One of the key developments expected during the next 5–10 years is the collaboration between the IVD and pharmaceutical industries to develop companion diagnostics.

Although companion diagnostics have seen a slow start, a few success stories have meant that strategic growth in this area is likely to continue. With the collaborations between pharmaceutical and IVD companies, enhancing the product analysis and generating medicine- based data associated with both the diagnostic test and the companion drug are essential. The regulatory demands on the pharmaceutical and biotechnology industries are very significant. IVD companies will likely have to elevate their abilities to meet expectations and regulatory requirements, so more samples will be required to provide extensive statistically relevant data.
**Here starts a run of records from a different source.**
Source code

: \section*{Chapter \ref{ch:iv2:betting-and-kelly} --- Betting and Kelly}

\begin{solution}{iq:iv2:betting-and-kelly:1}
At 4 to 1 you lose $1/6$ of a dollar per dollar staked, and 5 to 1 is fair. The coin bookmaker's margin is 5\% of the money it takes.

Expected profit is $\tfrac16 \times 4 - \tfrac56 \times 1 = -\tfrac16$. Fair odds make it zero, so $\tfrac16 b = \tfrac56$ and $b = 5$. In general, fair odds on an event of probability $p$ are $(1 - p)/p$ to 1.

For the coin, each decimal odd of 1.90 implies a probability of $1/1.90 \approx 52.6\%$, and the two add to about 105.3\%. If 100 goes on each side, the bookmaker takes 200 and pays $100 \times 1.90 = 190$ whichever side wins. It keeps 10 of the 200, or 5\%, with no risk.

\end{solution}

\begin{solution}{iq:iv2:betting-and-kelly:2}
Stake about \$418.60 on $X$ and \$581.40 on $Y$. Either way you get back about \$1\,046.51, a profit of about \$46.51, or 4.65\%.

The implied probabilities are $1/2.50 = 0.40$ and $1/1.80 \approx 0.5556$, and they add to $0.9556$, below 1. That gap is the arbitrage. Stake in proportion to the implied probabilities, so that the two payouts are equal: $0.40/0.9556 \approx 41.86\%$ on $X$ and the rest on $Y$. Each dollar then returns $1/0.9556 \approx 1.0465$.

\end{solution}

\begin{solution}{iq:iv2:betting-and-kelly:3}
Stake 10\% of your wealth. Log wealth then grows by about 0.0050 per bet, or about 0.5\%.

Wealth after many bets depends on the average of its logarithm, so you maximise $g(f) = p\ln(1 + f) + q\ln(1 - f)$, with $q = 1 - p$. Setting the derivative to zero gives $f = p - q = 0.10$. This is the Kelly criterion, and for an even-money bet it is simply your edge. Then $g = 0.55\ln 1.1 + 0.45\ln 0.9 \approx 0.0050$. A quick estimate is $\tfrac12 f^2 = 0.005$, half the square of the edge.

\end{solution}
In tandem with high-end kits, there is also a significant demand for developing simple, cost-effective IVD tests suitable for developing third-world countries. As these countries advance economically, this trend is likely to continue in the future. When developing and validating such tests, one of the most common issues is sourcing good clinical patient samples. Often the diseases that are tested in third-world nations only occur regularly in a specific demographic area.

They are predominantly infectious diseases such as malaria and HIV, along with diseases that are now rarely seen in developed countries such as polio and tuberculosis. As demand for IVD tests increases in these developing countries, more economical solutions will reach the market. This means greater demands for clinical patient samples to validate these economical alternatives and higher investments in establishing a suitable supply chain for appropriate samples.

The future for IVD manufacturers will hinge upon legislationrelated changes and scientific advances in the industry. If the recommendation to FDA for an integrated premarket and postmarket regulatory framework for medical devices is implemented, clinical sample requirements will likely be amplified in the future. Moreover, with the development of new technologies, novel biomarkers, multiplex assays, and companion diagnostics, IVD manufactures will have to expand the time and resources allocated for sourcing clinical patient samples.